I’d like to showcase their punk spirit back then. Their attitude, their main influences, in contrast to what mainstream fashion was, which at that time was the likes of Giorgio Armani and Versace. But these guys were, and are, the real rebels. So there is an element of subversion and rebellion.
They’re people who challenge the status quo, who challenge fixed notions—these are some ideas that we wanted to highlight for this issue. Raf Simons, in an interview about his collaborative relationship with Sterling Ruby, mentioned “When you break your own rules, things can have an unexpected turnout.” Do you share this same belief of going against what you have believed in in the past?

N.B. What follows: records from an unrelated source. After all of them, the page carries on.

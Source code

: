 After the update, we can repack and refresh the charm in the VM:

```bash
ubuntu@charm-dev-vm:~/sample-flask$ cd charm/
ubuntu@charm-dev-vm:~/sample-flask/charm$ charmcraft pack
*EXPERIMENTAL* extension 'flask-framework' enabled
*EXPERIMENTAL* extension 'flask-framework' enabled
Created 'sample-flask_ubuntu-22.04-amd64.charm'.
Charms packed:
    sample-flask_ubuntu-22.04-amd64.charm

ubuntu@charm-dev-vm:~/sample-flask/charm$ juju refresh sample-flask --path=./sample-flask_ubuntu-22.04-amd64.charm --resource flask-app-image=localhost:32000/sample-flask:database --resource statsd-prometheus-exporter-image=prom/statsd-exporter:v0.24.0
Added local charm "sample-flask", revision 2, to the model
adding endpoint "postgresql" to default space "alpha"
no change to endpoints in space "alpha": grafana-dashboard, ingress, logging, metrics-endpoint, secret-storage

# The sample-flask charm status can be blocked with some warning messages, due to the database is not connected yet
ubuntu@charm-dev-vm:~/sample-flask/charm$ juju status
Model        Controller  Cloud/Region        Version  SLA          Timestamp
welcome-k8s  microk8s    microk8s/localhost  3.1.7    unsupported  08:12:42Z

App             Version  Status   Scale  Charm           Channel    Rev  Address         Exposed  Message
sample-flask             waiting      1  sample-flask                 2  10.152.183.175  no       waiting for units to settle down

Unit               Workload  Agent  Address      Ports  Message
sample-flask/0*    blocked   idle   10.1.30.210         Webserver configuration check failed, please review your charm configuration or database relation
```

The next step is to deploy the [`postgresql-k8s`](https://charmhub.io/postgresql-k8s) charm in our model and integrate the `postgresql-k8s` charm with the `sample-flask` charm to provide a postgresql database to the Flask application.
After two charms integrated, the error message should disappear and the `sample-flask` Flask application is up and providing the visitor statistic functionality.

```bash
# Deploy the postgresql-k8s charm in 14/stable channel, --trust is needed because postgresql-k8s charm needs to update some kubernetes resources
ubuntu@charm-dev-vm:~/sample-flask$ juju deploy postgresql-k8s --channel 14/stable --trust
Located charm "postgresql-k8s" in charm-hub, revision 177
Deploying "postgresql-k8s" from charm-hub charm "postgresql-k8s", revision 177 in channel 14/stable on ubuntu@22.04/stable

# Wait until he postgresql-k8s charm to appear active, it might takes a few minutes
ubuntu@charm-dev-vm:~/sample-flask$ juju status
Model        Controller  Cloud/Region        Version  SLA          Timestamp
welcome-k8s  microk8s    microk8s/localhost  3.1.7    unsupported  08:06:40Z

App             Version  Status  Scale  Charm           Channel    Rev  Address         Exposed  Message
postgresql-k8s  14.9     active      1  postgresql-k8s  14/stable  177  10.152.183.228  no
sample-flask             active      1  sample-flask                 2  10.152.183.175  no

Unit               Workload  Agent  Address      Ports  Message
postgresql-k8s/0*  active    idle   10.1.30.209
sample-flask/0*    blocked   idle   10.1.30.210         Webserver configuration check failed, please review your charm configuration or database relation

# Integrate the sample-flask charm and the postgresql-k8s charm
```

Yes, it is a kind of punk spirit, of rebelliousness and not following the norm. We tend not to like something so much as soon as it becomes popular and too common.
We read one of your interviews where you talk about creating something yourself if an item of good quality does not exist. If there was one thing you wanted to create in Singapore, what would that be?
I like giving back to the community. If I want to do something, it has to change peoples’ lives for the better. One example is the Keong Saik Carnival: it focused on showcasing good music, but at the same time it was a non-profit-driven community event.
Our generation is exposed to so many things and it is hard to form an individual identity. Was it more natural for you because there weren’t a lot of different options at the time?
In my time you’d read about culture through magazines, and you’d understand culture through music. There weren’t any books, and there wasn’t any information. There was no one to talk to about the different movements in culture, especially in Singapore. How I wish I was there in London during the ’70’s, or in New York in the ’80's during the Pop Art movement. I had friends who hung out with (the American artist) Jean-Michel Basquiat. Back then, nobody had any money. Everyone was just doing what they did out of passion. I missed out on that. For me, life and identity began in the late ’80's.
With the internet, do you think everybody is becoming more alike than they are different? It is easier to find an area of interest and stick to it. When you are exposed to so many things, you are a bit of everything, and not just one thing.
Yes, of course. Everything is mixed up. Street fashion and high fashion are mixed up. Music is mixed up. Everyone’s making biker jackets nowadays, for example. I came from that era in the ’80's where you’d wear biker jackets as part of a subculture, whether you were into punk rock or goth, and so it’s very different for me.